July 16, 2009

RALEIGH — North Carolina’s latest unemployment numbers help expose problems associated with the federal government’s stimulus plan, according to a John Locke Foundation analyst with a Ph.D. in economics. Proposed state tax hikes of nearly $1 billion a year would make existing problems worse.

Click here to view and here to listen to Dr. Roy Cordato discussing North Carolina’s latest unemployment data.

The N.C. Employment Security Commission’s latest report lists the state’s unemployment rate at 11 percent for June, down one-tenth of a percentage point from May’s record-breaking rate of 11.1 percent. North Carolina ranks No. 8 in the country in unemployment. The May unemployment numbers featured the highest recorded rate since the state started keeping seasonally adjusted data, according to the ESC.

“The state’s continuing struggles with unprecedented unemployment offer more proof that the federal government has done nothing to stimulate the economy,” said economist Dr. Roy Cordato, JLF Vice President for Research and Resident Scholar. “In fact, increased government spending cannot stimulate the economy. Increased government spending is a drag on the economy.”

Pundits have missed that point, Cordato said. “We’ve heard plenty of excuses for the stimulus package’s failure: people are saving money instead of spending it; the money is going to Wall Street fat cats; most money hasn’t been spent yet; the stimulus plan was too small; there hasn’t been enough time for it to work,” he said. “All of these explanations miss the mark.”

“The stimulus package is a failure because it can’t succeed,” Cordato explained. “You can no more stimulate an economy by transferring resources from one group of people within the economy to others than you can receive a blood transfusion by taking blood from a vein in one arm and injecting it into a vein in the other arm. It makes no difference who the money goes to or whether people spend it or save it.”

Cordato points to the Obama administration’s earlier projections that its $787 billion stimulus spending plan would help curb unemployment. “In January, President Obama predicted that the national unemployment rate would reach 8.7 percent with no federal government action, while his administration’s stimulus package would help lower that rate to 7.9 percent,” Cordato said. “Now that the national unemployment rate has reached 9.4 percent — with the strong chance that it will continue to grow — we know the president was wrong.”
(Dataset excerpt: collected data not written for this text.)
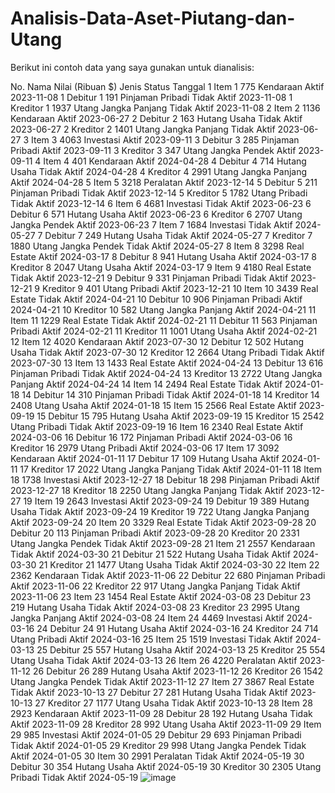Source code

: # Analisis-Data-Aset-Piutang-dan-Utang

Berikut ini contoh data yang saya gunakan untuk dianalisis:

No.	Nama	Nilai (Ribuan $)	Jenis	Status	Tanggal
1	Item 1	775	Kendaraan	Aktif	2023-11-08
1	Debitur 1	191	Pinjaman Pribadi	Tidak Aktif	2023-11-08
1	Kreditor 1	1937	Utang Jangka Panjang	Tidak Aktif	2023-11-08
2	Item 2	1136	Kendaraan	Aktif	2023-06-27
2	Debitur 2	163	Hutang Usaha	Tidak Aktif	2023-06-27
2	Kreditor 2	1401	Utang Jangka Panjang	Tidak Aktif	2023-06-27
3	Item 3	4063	Investasi	Aktif	2023-09-11
3	Debitur 3	285	Pinjaman Pribadi	Aktif	2023-09-11
3	Kreditor 3	347	Utang Jangka Pendek	Aktif	2023-09-11
4	Item 4	401	Kendaraan	Aktif	2024-04-28
4	Debitur 4	714	Hutang Usaha	Tidak Aktif	2024-04-28
4	Kreditor 4	2991	Utang Jangka Panjang	Aktif	2024-04-28
5	Item 5	3218	Peralatan	Aktif	2023-12-14
5	Debitur 5	211	Pinjaman Pribadi	Tidak Aktif	2023-12-14
5	Kreditor 5	1782	Utang Pribadi	Tidak Aktif	2023-12-14
6	Item 6	4681	Investasi	Tidak Aktif	2023-06-23
6	Debitur 6	571	Hutang Usaha	Aktif	2023-06-23
6	Kreditor 6	2707	Utang Jangka Pendek	Aktif	2023-06-23
7	Item 7	1684	Investasi	Tidak Aktif	2024-05-27
7	Debitur 7	249	Hutang Usaha	Tidak Aktif	2024-05-27
7	Kreditor 7	1880	Utang Jangka Pendek	Tidak Aktif	2024-05-27
8	Item 8	3298	Real Estate	Aktif	2024-03-17
8	Debitur 8	941	Hutang Usaha	Aktif	2024-03-17
8	Kreditor 8	2047	Utang Usaha	Aktif	2024-03-17
9	Item 9	4180	Real Estate	Tidak Aktif	2023-12-21
9	Debitur 9	331	Pinjaman Pribadi	Tidak Aktif	2023-12-21
9	Kreditor 9	401	Utang Pribadi	Aktif	2023-12-21
10	Item 10	3439	Real Estate	Tidak Aktif	2024-04-21
10	Debitur 10	906	Pinjaman Pribadi	Aktif	2024-04-21
10	Kreditor 10	582	Utang Jangka Panjang	Aktif	2024-04-21
11	Item 11	1229	Real Estate	Tidak Aktif	2024-02-21
11	Debitur 11	563	Pinjaman Pribadi	Aktif	2024-02-21
11	Kreditor 11	1001	Utang Usaha	Aktif	2024-02-21
12	Item 12	4020	Kendaraan	Aktif	2023-07-30
12	Debitur 12	502	Hutang Usaha	Tidak Aktif	2023-07-30
12	Kreditor 12	2664	Utang Pribadi	Tidak Aktif	2023-07-30
13	Item 13	1433	Real Estate	Aktif	2024-04-24
13	Debitur 13	616	Pinjaman Pribadi	Tidak Aktif	2024-04-24
13	Kreditor 13	2722	Utang Jangka Panjang	Aktif	2024-04-24
14	Item 14	2494	Real Estate	Tidak Aktif	2024-01-18
14	Debitur 14	310	Pinjaman Pribadi	Tidak Aktif	2024-01-18
14	Kreditor 14	2408	Utang Usaha	Aktif	2024-01-18
15	Item 15	2566	Real Estate	Aktif	2023-09-19
15	Debitur 15	795	Hutang Usaha	Aktif	2023-09-19
15	Kreditor 15	2542	Utang Pribadi	Tidak Aktif	2023-09-19
16	Item 16	2340	Real Estate	Aktif	2024-03-06
16	Debitur 16	172	Pinjaman Pribadi	Aktif	2024-03-06
16	Kreditor 16	2979	Utang Pribadi	Aktif	2024-03-06
17	Item 17	3092	Kendaraan	Aktif	2024-01-11
17	Debitur 17	109	Hutang Usaha	Aktif	2024-01-11
17	Kreditor 17	2022	Utang Jangka Panjang	Tidak Aktif	2024-01-11
18	Item 18	1738	Investasi	Aktif	2023-12-27
18	Debitur 18	298	Pinjaman Pribadi	Aktif	2023-12-27
18	Kreditor 18	2250	Utang Jangka Panjang	Tidak Aktif	2023-12-27
19	Item 19	2643	Investasi	Aktif	2023-09-24
19	Debitur 19	389	Hutang Usaha	Tidak Aktif	2023-09-24
19	Kreditor 19	722	Utang Jangka Panjang	Aktif	2023-09-24
20	Item 20	3329	Real Estate	Tidak Aktif	2023-09-28
20	Debitur 20	113	Pinjaman Pribadi	Aktif	2023-09-28
20	Kreditor 20	2331	Utang Jangka Pendek	Tidak Aktif	2023-09-28
21	Item 21	2557	Kendaraan	Tidak Aktif	2024-03-30
21	Debitur 21	522	Hutang Usaha	Tidak Aktif	2024-03-30
21	Kreditor 21	1477	Utang Usaha	Tidak Aktif	2024-03-30
22	Item 22	2362	Kendaraan	Tidak Aktif	2023-11-06
22	Debitur 22	680	Pinjaman Pribadi	Aktif	2023-11-06
22	Kreditor 22	917	Utang Jangka Panjang	Tidak Aktif	2023-11-06
23	Item 23	1454	Real Estate	Aktif	2024-03-08
23	Debitur 23	219	Hutang Usaha	Tidak Aktif	2024-03-08
23	Kreditor 23	2995	Utang Jangka Panjang	Aktif	2024-03-08
24	Item 24	4469	Investasi	Aktif	2024-03-16
24	Debitur 24	91	Hutang Usaha	Aktif	2024-03-16
24	Kreditor 24	714	Utang Pribadi	Aktif	2024-03-16
25	Item 25	1519	Investasi	Tidak Aktif	2024-03-13
25	Debitur 25	557	Hutang Usaha	Aktif	2024-03-13
25	Kreditor 25	554	Utang Usaha	Tidak Aktif	2024-03-13
26	Item 26	4220	Peralatan	Aktif	2023-11-12
26	Debitur 26	289	Hutang Usaha	Aktif	2023-11-12
26	Kreditor 26	1542	Utang Jangka Pendek	Tidak Aktif	2023-11-12
27	Item 27	3867	Real Estate	Tidak Aktif	2023-10-13
27	Debitur 27	281	Hutang Usaha	Tidak Aktif	2023-10-13
27	Kreditor 27	1177	Utang Usaha	Tidak Aktif	2023-10-13
28	Item 28	2923	Kendaraan	Aktif	2023-11-09
28	Debitur 28	192	Hutang Usaha	Tidak Aktif	2023-11-09
28	Kreditor 28	992	Utang Usaha	Aktif	2023-11-09
29	Item 29	985	Investasi	Aktif	2024-01-05
29	Debitur 29	693	Pinjaman Pribadi	Tidak Aktif	2024-01-05
29	Kreditor 29	998	Utang Jangka Pendek	Tidak Aktif	2024-01-05
30	Item 30	2991	Peralatan	Tidak Aktif	2024-05-19
30	Debitur 30	354	Hutang Usaha	Aktif	2024-05-19
30	Kreditor 30	2305	Utang Pribadi	Tidak Aktif	2024-05-19
![image](https://github.com/EbitChristianHamonanganPurba/Analisis-Data-Aset-Piutang-dan-Utang/assets/167233970/882b9fbb-f275-43ee-9a28-410ae065b92b)
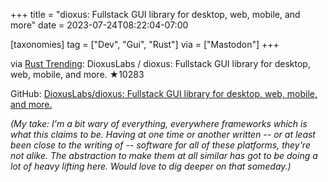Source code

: +++
title = "dioxus: Fullstack GUI library for desktop, web, mobile, and more"
date = 2023-07-24T08:22:04-07:00

[taxonomies]
tag = ["Dev", "Gui", "Rust"]
via = ["Mastodon"]
+++

via [Rust Trending](https://botsin.space/@RustTrending/110764985299281952): DioxusLabs / dioxus: Fullstack GUI library for desktop, web, mobile, and more. ★10283

<!-- more -->

GitHub: [DioxusLabs/dioxus: Fullstack GUI library for desktop, web, mobile, and more.](https://github.com/DioxusLabs/dioxus)

_(My take: I'm a bit wary of everything, everywhere frameworks which is what this claims to be. Having at one time or another written -- or at least been close to the writing of -- software for all of these platforms, they're _not_ alike. The abstraction to make them at all similar has got to be doing a lot of heavy lifting here. Would love to dig deeper on that someday.)_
“What’s especially disturbing is that President Obama has said that the stimulus bill has worked as intended,” Cordato added. “If that’s true, the president must have been lying back in January about his intentions.”

Stimulus spending sucks money out of the private sector, where it’s needed for the investments that will help the economy emerge from its lingering slump, Cordato said.

“Unfortunately, state government leaders are faring no better than the Obama administration in recognizing this fact,” he said. “By agreeing that they want to raise state taxes by $990 million this year, House and Senate budget writers seem to ignore the evidence of an unemployment problem that’s been growing month after month in North Carolina for more than a year.”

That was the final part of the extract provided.